The history of the rotary engine establishes that it was realized,
from the very beginning, that in order for the discrete chambers
that are defined by the rotor and the trochoidally shaped inner
housing wall and closed by the end walls of the housing, to be
properly sealed from one another, suitable seals had to be located
in the apexes of the rotor. A great deal of attention was directed
to that objective, which entailed not only finding a satisfactory
material for the seals and the best geometry of their shape, but
also some way of coping with the destructive wear resulting from
the sliding engagement between the seals and the housing wall. As
the art developed, it became evident that the needed seals would be
best supplied by sealing strips seated in transversely extending
slots in the apexes of the rotor and yieldingly urged into
engagement with the housing wall by springs reacting against the
bottoms of the slots.
The only solution to the wear problem that to date has had any
degree of success has been a very hard wear-resistant facing for
the trochoidal inner housing wall. That facing has been provided in
a number of different ways, all of which, however, significantly
increase the cost of producing a rotary engine. This increase in
cost is due both to the application of the hard facing and to the
time-consuming grinding operations usually required to finish its
surface. As a result, the rotary engine is not generally
cost-competitive with the piston engine, particularly in the small
engine market.
On the other hand, if the hard facing could be eliminated and
either the bare housing surface or an inexpensive coating not
requiring grinding used instead, the rotary engine would be much
more attractive.
The present invention makes the attainment of that objective
practicably feasible.
In order to understand how the invention accomplishes its purpose,
it is necessary to identify the nature and source of the
destructive wear of the trochoidal housing surface that occurs
during operation of the engine. Failure to do that led others who
have concerned themselves with this problem to entirely erroneous
conclusions.
There are several modes or types of wear which can occur in a
rotary engine housing, but two of primary concern are chatter
damage and scoring. Chatter damage (closely successive deformations
of the housing surface) has been the concern of several patents
including the aforesaid Froede U.S. Pat. No. 3,139,072 and the
later Bensinger U.S. Pat. No. 3,196,848. That chatter damage is not
well understood is illustrated by the fact that these two patentees
proposed diametrically opposite modifications to the shape of the
trochoidal housing to overcome the problem. Bensinger so modified
the profile that the apex seals were forced inward in their rotor
slots in the regions where chatter occurred. Froede, on the other
hand, proposed that the profile be modified so that the seals were
forced outward in these regions. Regardless of the merits of these
divergent efforts to prevent chatter damage, neither approach was
concerned with the other major type of housing wear, scoring. In
fact, their solutions to chatter damage would increase the
likelihood of scoring in other regions of the housing.

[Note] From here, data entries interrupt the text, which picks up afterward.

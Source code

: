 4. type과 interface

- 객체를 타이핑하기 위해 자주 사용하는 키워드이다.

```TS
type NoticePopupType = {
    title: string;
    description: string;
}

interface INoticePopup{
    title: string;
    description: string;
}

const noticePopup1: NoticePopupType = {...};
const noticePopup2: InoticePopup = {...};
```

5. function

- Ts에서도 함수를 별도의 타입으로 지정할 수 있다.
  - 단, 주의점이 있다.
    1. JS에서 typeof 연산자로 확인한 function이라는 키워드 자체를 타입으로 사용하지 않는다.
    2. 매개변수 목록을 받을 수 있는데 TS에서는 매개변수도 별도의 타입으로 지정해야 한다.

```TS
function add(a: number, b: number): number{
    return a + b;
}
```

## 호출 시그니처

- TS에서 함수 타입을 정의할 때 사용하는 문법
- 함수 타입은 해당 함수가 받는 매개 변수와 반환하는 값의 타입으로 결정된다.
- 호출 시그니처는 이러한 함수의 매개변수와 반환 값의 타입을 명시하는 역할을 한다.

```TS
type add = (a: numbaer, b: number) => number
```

Scoring is a severe form of wear which can occur when two smooth
bodies are slid over each other under heavy loads. It is
characterized by a welding or adhesion of minute asperities of the
two surfaces. Fragments are pulled off as the junctions are broken
by the sliding action. The amount of material removed is generally
proportional to the load and is inversely proportional to the
hardness of the surfaces. Thus two ways to minimize scoring are:
(1) reduce the load and (2) increase the hardness of the
surfaces.
As has been noted, the latter approach has been adopted in previous
rotary engines, by means of hard facings on the housing wall. The
present invention is directed towards the reduction of the contact
loads between the apex seals and the housing surface, thereby
obviating the need for expensive hard facings.

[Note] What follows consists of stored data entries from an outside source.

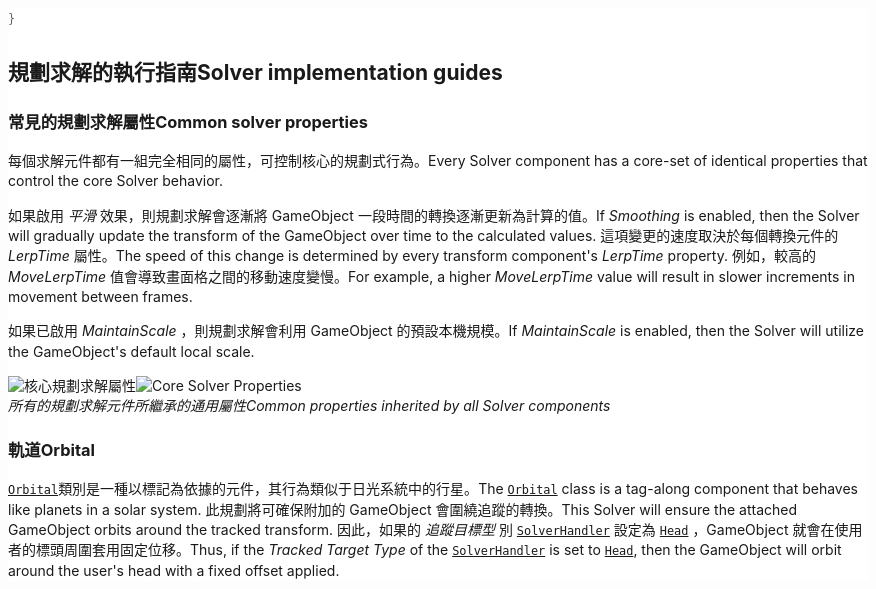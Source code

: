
 ```c#
}
```

## <a name="solver-implementation-guides"></a><span data-ttu-id="5cc55-177">規劃求解的執行指南</span><span class="sxs-lookup"><span data-stu-id="5cc55-177">Solver implementation guides</span></span>

### <a name="common-solver-properties"></a><span data-ttu-id="5cc55-178">常見的規劃求解屬性</span><span class="sxs-lookup"><span data-stu-id="5cc55-178">Common solver properties</span></span>

<span data-ttu-id="5cc55-179">每個求解元件都有一組完全相同的屬性，可控制核心的規劃式行為。</span><span class="sxs-lookup"><span data-stu-id="5cc55-179">Every Solver component has a core-set of identical properties that control the core Solver behavior.</span></span>

<span data-ttu-id="5cc55-180">如果啟用 *平滑* 效果，則規劃求解會逐漸將 GameObject 一段時間的轉換逐漸更新為計算的值。</span><span class="sxs-lookup"><span data-stu-id="5cc55-180">If *Smoothing* is enabled, then the Solver will gradually update the transform of the GameObject over time to the calculated values.</span></span> <span data-ttu-id="5cc55-181">這項變更的速度取決於每個轉換元件的 *LerpTime* 屬性。</span><span class="sxs-lookup"><span data-stu-id="5cc55-181">The speed of this change is determined by every transform component's *LerpTime* property.</span></span> <span data-ttu-id="5cc55-182">例如，較高的 *MoveLerpTime* 值會導致畫面格之間的移動速度變慢。</span><span class="sxs-lookup"><span data-stu-id="5cc55-182">For example, a higher *MoveLerpTime* value will result in slower increments in movement between frames.</span></span>

<span data-ttu-id="5cc55-183">如果已啟用 *MaintainScale* ，則規劃求解會利用 GameObject 的預設本機規模。</span><span class="sxs-lookup"><span data-stu-id="5cc55-183">If *MaintainScale* is enabled, then the Solver will utilize the GameObject's default local scale.</span></span>

<span data-ttu-id="5cc55-184">![核心規劃求解屬性](../../images/solver/GeneralSolverProperties.png)</span><span class="sxs-lookup"><span data-stu-id="5cc55-184">![Core Solver Properties](../../images/solver/GeneralSolverProperties.png)</span></span>  
<span data-ttu-id="5cc55-185">*所有的規劃求解元件所繼承的通用屬性*</span><span class="sxs-lookup"><span data-stu-id="5cc55-185">*Common properties inherited by all Solver components*</span></span>

### <a name="orbital"></a><span data-ttu-id="5cc55-186">軌道</span><span class="sxs-lookup"><span data-stu-id="5cc55-186">Orbital</span></span>

<span data-ttu-id="5cc55-187">[`Orbital`](xref:Microsoft.MixedReality.Toolkit.Utilities.Solvers.Orbital)類別是一種以標記為依據的元件，其行為類似于日光系統中的行星。</span><span class="sxs-lookup"><span data-stu-id="5cc55-187">The [`Orbital`](xref:Microsoft.MixedReality.Toolkit.Utilities.Solvers.Orbital) class is a tag-along component that behaves like planets in a solar system.</span></span> <span data-ttu-id="5cc55-188">此規劃將可確保附加的 GameObject 會圍繞追蹤的轉換。</span><span class="sxs-lookup"><span data-stu-id="5cc55-188">This Solver will ensure the attached GameObject orbits around the tracked transform.</span></span> <span data-ttu-id="5cc55-189">因此，如果的 *追蹤目標型* 別 [`SolverHandler`](xref:Microsoft.MixedReality.Toolkit.Utilities.Solvers.SolverHandler) 設定為 [`Head`](xref:Microsoft.MixedReality.Toolkit.Utilities.TrackedObjectType.Head) ，GameObject 就會在使用者的標頭周圍套用固定位移。</span><span class="sxs-lookup"><span data-stu-id="5cc55-189">Thus, if the *Tracked Target Type* of the [`SolverHandler`](xref:Microsoft.MixedReality.Toolkit.Utilities.Solvers.SolverHandler) is set to [`Head`](xref:Microsoft.MixedReality.Toolkit.Utilities.TrackedObjectType.Head), then the GameObject will orbit around the user's head with a fixed offset applied.</span></span>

How chatter occurs and how it can be overcome is not germane to the
scoring problem. The two types of wear are separate phenomena and
do not normally even occur in the same regions of the housing.
Scoring usually initiates in a region approximately sixty degrees
in the direction of rotor rotation from the major axis of the
trochoid, on the compression side of the housing. As will be shown,
this corresponds to the location of maximum contact force between
the apex seals and the housing. Chatter may occur to some extent in
several locations, but is generally most severe on the expansion
side of the housing, at a distance from the scored region.
Tests conducted with rotary engines having aluminum housings with
bare, uncoated trochoidal surfaces showed that severe scoring wear
initiated after only 7 to 9 hours of operation, only 2 of which
were at maximum load conditions. No chatter damage was evident
anywhere in the housings. In fact, chatter did not occur in these
tests until after 20 to 40 hours of running and then only in the
expansion lobe of the trochoid.
Scoring wear is therefore a major cause of early engine failure and
is a problem which heretofore could only be solved by the use of
very hard, expensive facings. The cost involved in applying and
finishing those facings has kept the rotary engine from a
competitive position, particularly in the vast small engine market.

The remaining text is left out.